Letter: Dominion Energy Defends Its Record
The Plutocrat vs. the Monopoly
Dominion Energy provides power to two-thirds of Virginians but has been criticized for charging excessive rates and lobbying the government to free those rates from regulation, George Packer wrote this week. “This arrangement was entirely legal and scarcely noticed for years,” Packer explained. “It’s a glaring version of the corruption that underlies so much of American politics.”
“The Plutocrat vs. the Monopoly” accepts as fact the viewpoints of the plutocrat in question, the plutocrat’s political operative, a blogger, a 2017 gubernatorial primary candidate, and two former legislators now working as lobbyists.
While a handful of legislators are quoted, there is no mention of the patrons of this year’s landmark energy legislation, the two majority leaders of the Virginia General Assembly. Nor does the story mention their fellow bipartisan lawmakers who authored the final version of the bill, which Dominion Energy vocally supported because of its pro-consumer reforms.
The article is also surprisingly incurious about the motivations of the plutocrat, Michael Bills, who has spent tens of millions of dollars on Virginia campaign contributions. These motivations are not hard to divine. The plutocrat’s so-called Clean Virginia political-action group has been vocal in its support for electricity deregulation, a policy that has failed consumers everywhere it has been tried.
Although the article has been in development since March, our company was contacted only 24 hours prior to the original publication date. It appears to have been largely written before this contact was made. While the facts about Virginia’s electricity rates and leading clean-energy investments were shared with the reporter, it is necessary to reiterate them, because they were largely ignored.
As the article concedes, Dominion Energy has consistently had all-in rates below the national average for many years, including all the years covered by this article. These rates have also been remarkably stable, increasing on average by 1 percent annually over the past 15 years. As of July 1, Dominion Energy Virginia rates will decrease further to be more than 20 percent below the national average.

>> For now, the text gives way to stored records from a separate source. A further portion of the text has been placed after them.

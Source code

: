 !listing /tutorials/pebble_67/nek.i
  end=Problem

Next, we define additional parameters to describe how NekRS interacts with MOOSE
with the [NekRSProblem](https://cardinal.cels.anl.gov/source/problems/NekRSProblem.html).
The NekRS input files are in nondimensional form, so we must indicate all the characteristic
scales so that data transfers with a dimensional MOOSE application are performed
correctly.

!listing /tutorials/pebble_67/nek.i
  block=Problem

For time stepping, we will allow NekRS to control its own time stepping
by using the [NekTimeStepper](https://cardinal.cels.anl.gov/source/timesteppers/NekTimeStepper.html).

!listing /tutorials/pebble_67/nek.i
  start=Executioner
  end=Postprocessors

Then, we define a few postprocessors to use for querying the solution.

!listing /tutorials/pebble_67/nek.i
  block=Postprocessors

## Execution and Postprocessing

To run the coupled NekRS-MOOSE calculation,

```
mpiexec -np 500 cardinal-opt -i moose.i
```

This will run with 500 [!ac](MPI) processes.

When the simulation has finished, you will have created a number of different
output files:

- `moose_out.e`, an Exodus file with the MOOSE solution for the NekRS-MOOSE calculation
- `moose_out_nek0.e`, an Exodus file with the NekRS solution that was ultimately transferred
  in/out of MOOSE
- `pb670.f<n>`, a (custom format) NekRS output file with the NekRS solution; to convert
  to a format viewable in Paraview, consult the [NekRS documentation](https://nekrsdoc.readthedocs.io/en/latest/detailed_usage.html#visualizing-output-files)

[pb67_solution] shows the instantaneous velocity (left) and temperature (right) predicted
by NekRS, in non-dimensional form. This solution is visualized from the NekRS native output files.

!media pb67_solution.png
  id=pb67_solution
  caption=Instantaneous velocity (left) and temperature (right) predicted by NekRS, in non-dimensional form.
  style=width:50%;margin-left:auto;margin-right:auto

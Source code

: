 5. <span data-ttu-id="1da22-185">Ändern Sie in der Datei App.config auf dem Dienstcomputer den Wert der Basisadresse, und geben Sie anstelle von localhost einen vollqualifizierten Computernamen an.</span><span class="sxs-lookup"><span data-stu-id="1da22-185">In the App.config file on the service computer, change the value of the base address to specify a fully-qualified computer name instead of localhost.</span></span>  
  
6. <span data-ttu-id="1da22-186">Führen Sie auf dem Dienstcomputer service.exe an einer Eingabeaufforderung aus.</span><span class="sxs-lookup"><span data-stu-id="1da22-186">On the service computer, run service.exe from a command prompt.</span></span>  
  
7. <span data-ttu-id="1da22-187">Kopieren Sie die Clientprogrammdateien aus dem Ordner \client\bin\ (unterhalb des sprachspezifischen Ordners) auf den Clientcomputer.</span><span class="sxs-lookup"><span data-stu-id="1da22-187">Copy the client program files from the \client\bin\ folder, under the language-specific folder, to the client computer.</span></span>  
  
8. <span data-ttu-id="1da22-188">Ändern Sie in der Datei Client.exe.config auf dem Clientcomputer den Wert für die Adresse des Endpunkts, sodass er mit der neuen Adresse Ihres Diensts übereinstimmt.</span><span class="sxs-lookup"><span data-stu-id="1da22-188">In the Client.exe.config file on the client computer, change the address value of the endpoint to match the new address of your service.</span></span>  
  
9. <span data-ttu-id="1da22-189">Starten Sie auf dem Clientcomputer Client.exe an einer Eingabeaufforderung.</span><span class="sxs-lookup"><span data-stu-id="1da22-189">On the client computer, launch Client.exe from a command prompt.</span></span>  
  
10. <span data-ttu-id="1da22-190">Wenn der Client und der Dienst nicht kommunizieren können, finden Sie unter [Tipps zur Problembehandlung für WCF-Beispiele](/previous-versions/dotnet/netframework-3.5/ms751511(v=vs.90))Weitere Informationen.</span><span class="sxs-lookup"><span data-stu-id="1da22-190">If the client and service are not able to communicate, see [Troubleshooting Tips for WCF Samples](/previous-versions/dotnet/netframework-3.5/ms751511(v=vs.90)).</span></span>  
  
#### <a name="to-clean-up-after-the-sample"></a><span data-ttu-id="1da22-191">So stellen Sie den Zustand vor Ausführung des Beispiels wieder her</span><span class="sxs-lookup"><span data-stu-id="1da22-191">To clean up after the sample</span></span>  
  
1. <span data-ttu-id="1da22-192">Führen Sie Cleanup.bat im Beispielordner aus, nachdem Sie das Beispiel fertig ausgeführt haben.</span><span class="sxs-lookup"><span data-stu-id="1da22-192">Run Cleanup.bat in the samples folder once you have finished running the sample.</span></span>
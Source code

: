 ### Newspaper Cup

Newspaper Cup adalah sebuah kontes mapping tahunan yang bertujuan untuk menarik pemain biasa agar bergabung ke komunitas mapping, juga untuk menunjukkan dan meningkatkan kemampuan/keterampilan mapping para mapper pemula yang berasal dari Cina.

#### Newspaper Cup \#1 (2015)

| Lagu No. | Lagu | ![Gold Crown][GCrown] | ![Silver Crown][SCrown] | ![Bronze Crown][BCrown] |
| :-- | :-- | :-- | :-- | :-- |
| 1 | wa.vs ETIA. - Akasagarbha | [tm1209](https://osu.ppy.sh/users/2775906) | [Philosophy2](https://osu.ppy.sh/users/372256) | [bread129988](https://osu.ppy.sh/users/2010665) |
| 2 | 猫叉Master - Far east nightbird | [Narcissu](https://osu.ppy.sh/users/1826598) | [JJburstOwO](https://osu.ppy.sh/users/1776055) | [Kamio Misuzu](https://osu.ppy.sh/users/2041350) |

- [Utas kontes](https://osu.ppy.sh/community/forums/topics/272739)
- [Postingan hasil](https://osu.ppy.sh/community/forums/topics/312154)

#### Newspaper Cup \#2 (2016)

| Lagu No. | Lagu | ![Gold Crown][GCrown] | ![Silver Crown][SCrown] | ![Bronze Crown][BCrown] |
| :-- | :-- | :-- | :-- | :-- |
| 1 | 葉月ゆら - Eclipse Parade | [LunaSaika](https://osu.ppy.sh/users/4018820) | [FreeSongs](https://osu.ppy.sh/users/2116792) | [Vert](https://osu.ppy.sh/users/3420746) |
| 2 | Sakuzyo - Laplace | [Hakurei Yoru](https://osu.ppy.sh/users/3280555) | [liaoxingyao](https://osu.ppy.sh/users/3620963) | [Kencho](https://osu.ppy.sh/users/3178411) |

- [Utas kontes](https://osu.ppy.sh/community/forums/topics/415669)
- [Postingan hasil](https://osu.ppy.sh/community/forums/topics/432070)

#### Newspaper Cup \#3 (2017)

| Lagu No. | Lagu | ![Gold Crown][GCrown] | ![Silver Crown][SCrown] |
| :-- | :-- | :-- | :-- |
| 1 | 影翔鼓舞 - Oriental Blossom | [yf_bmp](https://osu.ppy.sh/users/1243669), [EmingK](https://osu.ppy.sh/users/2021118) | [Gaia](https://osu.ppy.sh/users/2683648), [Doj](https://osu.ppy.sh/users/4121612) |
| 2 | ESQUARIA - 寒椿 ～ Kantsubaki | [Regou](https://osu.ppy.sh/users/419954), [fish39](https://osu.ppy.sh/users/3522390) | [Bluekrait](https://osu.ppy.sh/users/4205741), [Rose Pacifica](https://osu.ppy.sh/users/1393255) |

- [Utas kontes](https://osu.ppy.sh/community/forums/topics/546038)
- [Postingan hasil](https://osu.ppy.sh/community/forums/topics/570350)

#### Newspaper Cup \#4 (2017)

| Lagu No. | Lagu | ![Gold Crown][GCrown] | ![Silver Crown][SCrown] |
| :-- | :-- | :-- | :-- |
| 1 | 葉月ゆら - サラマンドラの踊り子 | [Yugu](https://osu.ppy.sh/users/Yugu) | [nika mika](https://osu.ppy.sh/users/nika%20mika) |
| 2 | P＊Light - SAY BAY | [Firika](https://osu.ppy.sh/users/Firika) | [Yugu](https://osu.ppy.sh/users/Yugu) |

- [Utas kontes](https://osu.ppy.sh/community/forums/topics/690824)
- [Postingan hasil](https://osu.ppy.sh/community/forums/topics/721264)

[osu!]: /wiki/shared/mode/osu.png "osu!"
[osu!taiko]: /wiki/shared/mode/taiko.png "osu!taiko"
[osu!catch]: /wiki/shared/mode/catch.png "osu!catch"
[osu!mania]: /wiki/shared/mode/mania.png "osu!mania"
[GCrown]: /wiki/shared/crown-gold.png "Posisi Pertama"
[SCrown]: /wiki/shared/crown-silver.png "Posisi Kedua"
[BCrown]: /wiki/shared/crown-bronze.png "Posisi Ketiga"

These low, stable rates have been part of a regulatory model that has allowed Dominion Energy to provide extremely reliable service to our customers while helping begin the energy transition in Virginia, resulting in the only wind farm operational in federal waters, follow-on development of one of the largest offshore wind farms in North America, and one of the nation’s leading solar portfolios.
This regulatory model also resulted in more than $2 billion in refunds, forgiveness of past-due customer bills during the pandemic (at a scale unequaled anywhere in the nation), grid investments (most notably the offshore wind farm now in operation), and rate cuts. This context was notably absent from the story.
Going forward, Virginia is ideally positioned with extremely competitive rates, a simplified regulatory model, and an all-of-the-above clean-energy strategy. That is why it is puzzling that the plutocrat the article profiles is still fixated on the failed deregulation policy Virginia rejected in 2007.